Blakester, SHAME ON YOU!!

Oceanfisher, they show up reliably in early march, but they are probably there now. look for water temps above 47. Use a pin rig with a live lilliputian for bait. I like to use a fly rod. Also, don't forget that gaffing kings is illegal on tuesdays.


----------



## obx.fisher (Jul 20, 2008)

virginia boy 1 said:


> Oceanfisher, they show up reliably in early march, but they are probably there now. look for water temps above 47. Use a pin rig with a live lilliputian for bait. I like to use a fly rod. Also, don't forget that gaffing kings is illegal on tuesdays.


:spam::spam::spam::spam::spam:


----------



## virginia boy 1 (May 8, 2003)

mmmmmm.....spam.


----------



## blakester (Nov 19, 2008)

Pretty sure I caught a 53lber and water was 73? What do I know? Ohyeah and it was 3 days before full moon, which was pretty good timing seeing how I had to wait 1 whole hour before she ate, first day I pinriged all summer July 15. Supreme timing or blind luck you be the judge, ANY QUESTIONS?


----------



## 05 grand slam (Nov 7, 2007)

im leavein it to blake hes the man as for rods just wait till princess anne distributing opens back up at there new location. I dont know where it is at someone will help you with that i know. That is were i got my set up a 113h with a slammer rod 30-50lb line. The 113h hold 375 of 30lb and i dono about you but thats good enough for me. Got the combo for im pritty sure 120$ maybe a lille more but not much i know that. Got it for christmass. 

When the water hits 70* they will be headed our way


----------



## blakester (Nov 19, 2008)

*Clue*

Just trying to help a guy out, ya know.
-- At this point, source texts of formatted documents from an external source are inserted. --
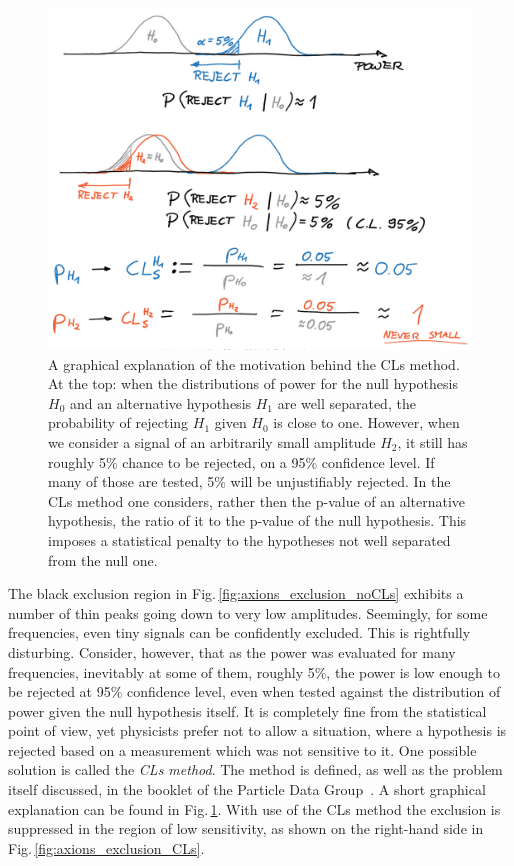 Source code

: 
\begin{figure}
  \centering \includegraphics[width=0.7\linewidth]{gfx/axions/CLs.png}
  \caption{A graphical explanation of the motivation behind the CLs method. At the top: when the distributions of power for the null hypothesis $H_0$ and an alternative hypothesis $H_1$ are well separated, the probability of rejecting $H_1$ given $H_0$ is close to one. However, when we consider a signal of an arbitrarily small amplitude $H_2$, it still has roughly 5\% chance to be rejected, on a 95\% confidence level. If many of those are tested, 5\% will be unjustifiably rejected. In the CLs method one considers, rather then the p-value of an alternative hypothesis, the ratio of it to the p-value of the null hypothesis. This imposes a statistical penalty to the hypotheses not well separated from the null one.}\label{fig:CLs}
\end{figure}

The black exclusion region in Fig.\,\ref{fig:axions_exclusion_noCLs} exhibits a number of thin peaks going down to very low amplitudes. Seemingly, for some frequencies, even tiny signals can be confidently excluded. This is rightfully disturbing. Consider, however, that as the power was evaluated for many frequencies, inevitably at some of them, roughly 5\%, the power is low enough to be rejected at 95\% confidence level, even when tested against the distribution of power given the null hypothesis itself. It is completely fine from the statistical point of view, yet physicists prefer not to allow a situation, where a hypothesis is rejected based on a measurement which was not sensitive to it. One possible solution is called the \emph{CLs method}. The method is defined, as well as the problem itself discussed, in the booklet of the Particle Data Group~\citep{PDG2016}. A short graphical explanation can be found in Fig.\,\ref{fig:CLs}. With use of the CLs method the exclusion is suppressed in the region of low sensitivity, as shown on the right-hand side in Fig.\,\ref{fig:axions_exclusion_CLs}.

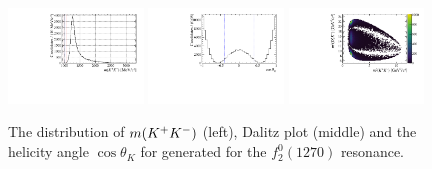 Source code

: \begin{figure}[!h]
   \centering   
   \includegraphics[width=0.32\textwidth]{figs/B2DsPhi/f2_phi_mass.pdf}
   \includegraphics[width=0.32\textwidth]{figs/B2DsPhi/f2_Helicity.pdf}
   \includegraphics[width=0.32\textwidth]{figs/B2DsPhi/f2_Dalitz_plot.pdf}
   \caption{The distribution of $m({{K}^+}{{K}^-})$ (left), Dalitz plot (middle) and the helicity angle $\cos\theta_{K}$ for generated for the $f_{2}^{0}(1270)$ resonance.} 
   \label{fig:DsKK_model_f21270}   
\end{figure}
Im no glory hog , and crowds are the norm for every where I fish. Ever caught 7 drum out of a crowd of 60+ on a pier thats 14' wide I have. I like the competition, if it was easy everybody would be doin it. The fish have their own way of sorting things out. Pier fishin aint for everybody, I know people who have fished for 15 years till they caught their first plank cobia. Knowledge+Time+Confidence+ Expierence= you might catch one.


----------



## sand.trout (Oct 31, 2006)

blakester said:


> Just trying to help a guy out, ya know. Im no glory hog , and crowds are the norm for every where I fish. Ever caught 7 drum out of a crowd of 60+ on a pier thats 14' wide I have. I like the competition, if it was easy everybody would be doin it. The fish have their own way of sorting things out. Pier fishin aint for everybody, I know people who have fished for 15 years till they caught their first plank cobia. Knowledge+Time+Confidence+ Expierence= you might catch one.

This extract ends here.